To state that you check the torque of a bolt at say 100 lbs and it needs torquing again to reach the 100 lbs and it DOES again reach the 100 lbs then stops stretching it has never reached its true elastic limit and therefore will not stretch and break.

That's just not how torquing of any bolt is designed to work. The clamping force designed by engineers is just that. They select a grade of bolt that will provide a sufficient clamping for the specific designed task of a machine. That grade has a range of torque. Once it is stretched to it's designed limits it can not nor will not again reach that max torque. That bolt is just scrap metal.

On today's aluminum engines we do have TTY (torque to yield) bolts that will stretch to their elastic limit. WHY?? They will provide a very accurate clamping force. They can only be use once then replaced.

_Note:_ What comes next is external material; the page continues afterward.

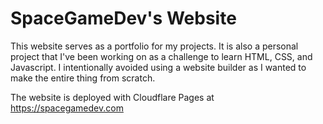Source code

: # SpaceGameDev's Website
This website serves as a portfolio for my projects. It is also a personal project that I've been working on as a challenge to learn HTML, CSS, and Javascript. I intentionally avoided using a website builder as I wanted to make the entire thing from scratch.

The website is deployed with Cloudflare Pages at https://spacegamedev.com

We have had three TT's and they do suggest re-torquing after a few hundred miles and I did notice some lugs did move a bit. Since the TT industry generally selects tires, and rims that just barely meet the weight limits of TT's it is my belief they are covering their butts in case something fails.

There is nothing wrong with double checking ones work by checking torque of lugs. I'll do it but I'm 99% sure my torque wrench is calibrated and in good shape. Almost never has a motor home truck chassis lug nut moved following the initial 150 ft/lbs of torque.